As they were being given a standing ovation, I finally formulated the question I’ve been struggling with lately: With this kind of brilliant and high-quality journalism being pursued around the world every day, why is it that the news industry is steadily shrinking?
I’m a research fellow exploring alternative futures of journalism in the age of social media at Harvard’s Shorenstein Center for Media, Politics, and Public Policy. Inspired by the work of the late media scholar James W. Carey — who looked at the media within the dynamics of culture, rather than the mechanics of economy or politics — I want to understand what is happening to journalism underneath all the noise and preoccupation with Donald Trump, his election, and his day-to-day dramas.
Let’s make a distinction here between journalism and news. Journalism, as media scholar Michael Schudson defines it, is “information and commentary on contemporary affairs, normally presented as true and sincere, to a dispersed and usually anonymous audiences so as to publicly include that audience in a discourse taken to be publicly important.”
News, on the other hand, is a standardized nonfiction literary form and only one of the many kinds of a journalistic output. News in this form was invented more than 200 years ago in response to very specific social and cultural conditions and was ignited by a new technology called the telegraph.
Today, nearly every one of those cultural conditions has changed. So, if the context of what we called “news” for nearly two centuries has radically altered, is news still functioning as it should? What is its role supposed to be, and what purpose is it fulfilling? Is news still relevant at all?

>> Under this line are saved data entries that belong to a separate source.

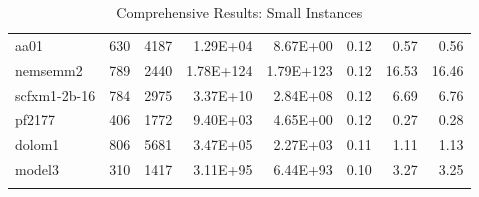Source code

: \documentclass[10pt]{article}
\begin{document}
\begin{longtable}{|l|r|r|r|r|r|r|r|}
aa01	&	630	&	4187	&	1.29E+04	&	8.67E+00	&	0.12	&	0.57	&	0.56	\\
nemsemm2	&	789	&	2440	&	1.78E+124	&	1.79E+123	&	0.12	&	16.53	&	16.46	\\
scfxm1-2b-16	&	784	&	2975	&	3.37E+10	&	2.84E+08	&	0.12	&	6.69	&	6.76	\\
pf2177	&	406	&	1772	&	9.40E+03	&	4.65E+00	&	0.12	&	0.27	&	0.28	\\
dolom1	&	806	&	5681	&	3.47E+05	&	2.27E+03	&	0.11	&	1.11	&	1.13	\\
model3	&	310	&	1417	&	3.11E+95	&	6.44E+93	&	0.10	&	3.27	&	3.25	\\
\hline
\caption{Comprehensive Results: Small Instances}
\small
\centering
\label{supptab:all_small}
\end{longtable}
\end{document}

The Telegraph Brought News Home
The invention of the electric telegraph in the 1830s allowed the fast and international transmission of bursts of information in short, staccato messages, which were, ironically, not unlike tweets. The telegraph powered the emergent American penny press, which had become hugely popular among the growing middle and working class. That disrupted the overly opinionated, partisan, and largely amateur journalism of the early 1800s that appealed mostly to the political elite and the upper class.
The telegraph brought news of elections, wars, disasters, crimes, weddings, and deaths to people’s kitchen tables; it was how the world found out about the assassination of President Abraham Lincoln in 1865. It enabled people to see beyond their geographic limits, breaking down physical barriers of time and space.
The telegraph added a global dimension to people’s lives and helped turn that curiosity into a demand.
For the middle and working classes at the time, the prevailing trend in literature was grand, aspirational works on one side or detailed provincial or familial news on the other. The upper class had some access to foreign news, but before the telegraph, that news was stale, overly formal, and old-fashioned, imported from the UK, then at the height of its global power.
The arrival of instant news transported the middle class from a local perspective to a global one, from a generalized view of the world to one full of specifics, and from a world centered around fiction to one grounded in fact. And this opening up of the 19th-century media world happened alongside the Enlightenment, where myth and religious narrative gave way to scientific methods and rationality. News became how the middle class positioned itself in the expanding wider world and claimed a distinct cultural identity. This hunger for news was a cultural response to a prevailing sociopolitical environment.
“News both forms and reflects a particular hunger for experience — a desire to do away with the epic, heroic and traditional in favor of the unique, original, novel, new — news,” wrote Carey in his 1992 essay A Cultural Approach to Communication. He regarded news as tied to its meaning for the middle class and predicted that it would dissolve when that class no longer finds it relevant.
Today’s Media Crisis
We all know that the news industry is in trouble. Weekday circulation for U.S. daily newspapers, print and digital combined, fell to 35 million in 2016, according to the Pew Research Center — the lowest circulation since 1945, despite the population nearly tripling during those 70-plus years. Newspapers are earning less than half of the revenues they made a decade ago despite a rising number of subscribers, and news organizations are employing significantly fewer journalists. Pew estimates there are around 40 percent fewer professional journalists in 2016 than in 2006, and (speak to a journalist) many of those who remain are underpaid and overworked.
News businesses have been grappling with these imploding business models for more than a decade. New internet technologies empowered new players — mainly Google and Facebook — that have claimed control of distribution and the advertising revenue that goes with it.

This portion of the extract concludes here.